Among 47 patients with Central bronchiectasis, eight patients with central bronchiectasis had serum total IgE less than 1000 IU/mL who were positive for ABPA-CB by other 6 criteria. The difference in serum total IgE among patients with ABPA-CB and ABPA-S was statistically significant (p-value <0.05). Patients with higher values of serum total IgE may be more likely to belong to ABPA-CB class. A study by Natarajan S and Subramanian P, found that patients of ABPA-CB and ABPA-CB with other radiological features had a mean serum IgE values of 5,588 IU/ml and 11,740 IU/ mL, respectively [14].

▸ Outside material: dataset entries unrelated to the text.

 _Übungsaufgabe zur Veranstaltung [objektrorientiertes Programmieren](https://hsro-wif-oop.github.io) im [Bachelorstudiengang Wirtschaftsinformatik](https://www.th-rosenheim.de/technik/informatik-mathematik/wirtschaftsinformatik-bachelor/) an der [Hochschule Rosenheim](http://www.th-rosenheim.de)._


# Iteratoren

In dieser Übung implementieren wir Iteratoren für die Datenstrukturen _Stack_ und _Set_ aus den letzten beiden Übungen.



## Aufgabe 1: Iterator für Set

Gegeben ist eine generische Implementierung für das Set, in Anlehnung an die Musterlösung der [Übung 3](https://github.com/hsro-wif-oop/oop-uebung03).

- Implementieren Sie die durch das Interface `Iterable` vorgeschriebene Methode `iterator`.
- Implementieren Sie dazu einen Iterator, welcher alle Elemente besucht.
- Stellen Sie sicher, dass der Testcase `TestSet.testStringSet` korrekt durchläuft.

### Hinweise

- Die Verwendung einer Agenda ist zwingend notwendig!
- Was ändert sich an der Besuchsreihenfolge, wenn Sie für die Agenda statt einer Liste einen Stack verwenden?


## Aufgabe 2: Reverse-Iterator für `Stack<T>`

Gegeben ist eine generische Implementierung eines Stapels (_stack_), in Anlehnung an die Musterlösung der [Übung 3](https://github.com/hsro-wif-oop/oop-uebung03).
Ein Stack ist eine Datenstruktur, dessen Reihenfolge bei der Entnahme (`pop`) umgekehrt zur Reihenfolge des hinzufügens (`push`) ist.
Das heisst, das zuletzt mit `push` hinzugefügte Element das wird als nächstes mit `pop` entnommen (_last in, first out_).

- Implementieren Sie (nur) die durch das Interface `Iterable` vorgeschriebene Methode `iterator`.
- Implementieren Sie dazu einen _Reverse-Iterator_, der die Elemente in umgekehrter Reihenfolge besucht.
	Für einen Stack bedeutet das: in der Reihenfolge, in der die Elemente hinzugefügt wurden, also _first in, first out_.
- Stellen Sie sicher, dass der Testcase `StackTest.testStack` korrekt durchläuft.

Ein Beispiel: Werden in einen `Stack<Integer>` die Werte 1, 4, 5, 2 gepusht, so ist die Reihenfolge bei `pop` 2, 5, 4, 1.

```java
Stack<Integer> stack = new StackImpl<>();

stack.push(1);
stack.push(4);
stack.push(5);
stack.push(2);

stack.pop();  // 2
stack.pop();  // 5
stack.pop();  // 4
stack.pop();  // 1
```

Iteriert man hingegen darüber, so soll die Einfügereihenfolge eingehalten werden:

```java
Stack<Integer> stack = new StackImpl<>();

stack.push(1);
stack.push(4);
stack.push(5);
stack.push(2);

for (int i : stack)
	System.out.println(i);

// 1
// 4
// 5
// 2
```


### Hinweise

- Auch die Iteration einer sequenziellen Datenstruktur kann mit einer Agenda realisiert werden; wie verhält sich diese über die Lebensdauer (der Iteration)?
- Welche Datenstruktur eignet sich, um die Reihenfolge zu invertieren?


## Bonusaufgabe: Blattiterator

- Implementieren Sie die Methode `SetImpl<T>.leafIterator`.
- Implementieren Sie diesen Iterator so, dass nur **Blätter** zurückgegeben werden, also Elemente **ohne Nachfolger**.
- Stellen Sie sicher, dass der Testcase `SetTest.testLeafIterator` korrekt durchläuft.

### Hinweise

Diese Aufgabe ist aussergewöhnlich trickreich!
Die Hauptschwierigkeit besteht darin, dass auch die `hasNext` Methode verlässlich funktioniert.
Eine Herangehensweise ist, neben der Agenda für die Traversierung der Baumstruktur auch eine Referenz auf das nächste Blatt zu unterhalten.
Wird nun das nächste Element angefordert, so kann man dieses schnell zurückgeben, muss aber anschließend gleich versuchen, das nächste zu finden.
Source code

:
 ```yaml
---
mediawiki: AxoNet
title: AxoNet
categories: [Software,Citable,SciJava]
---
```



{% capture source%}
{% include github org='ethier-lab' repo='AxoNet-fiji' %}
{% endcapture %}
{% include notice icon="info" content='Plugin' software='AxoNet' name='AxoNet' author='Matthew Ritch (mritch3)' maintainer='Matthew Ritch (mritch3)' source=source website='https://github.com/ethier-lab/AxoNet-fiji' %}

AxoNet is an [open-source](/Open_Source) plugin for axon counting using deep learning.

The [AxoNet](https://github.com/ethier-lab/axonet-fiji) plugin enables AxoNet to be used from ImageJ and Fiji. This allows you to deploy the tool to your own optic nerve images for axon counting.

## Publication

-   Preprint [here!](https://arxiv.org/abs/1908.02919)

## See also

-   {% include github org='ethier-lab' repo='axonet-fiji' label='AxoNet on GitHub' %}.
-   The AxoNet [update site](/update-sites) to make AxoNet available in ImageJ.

There were 80.6% patients who were positive for specific IgE. In a study done by Prasad R et al., out of 13 patients with ABPA, all 13 had elevated serum specific IgE ad specific IgG [15].

Among 62 patients with ABPA-CB, chest radiograph showed bronchiectasis in 47 patients and it was confirmed by HRCT. Chest radiograph remains a valuable and cost-effective tool in diagnosis of ABPA in resource limited settings, where HRCT is not available. Twenty two subjects with central bronchiectasis had associated peripheral bronchiectasis also. Agarwal R et al., reported peripheral bronchiectasis in 33-43% depending on the criteria used for defining central bronchiectasis [16].

All patients who had received glucocorticoid were excluded from the study. This would have lead to an underestimation of the actual prevalence of ABPA. This was a hospital based study and the results cannot be directly extrapolated to the population. Follow-up of the study participants was not done.

The high prevalence of Allergic Bronchopulmonary Aspergillosis calls for early evaluation of ABPA in patients with severe asthma.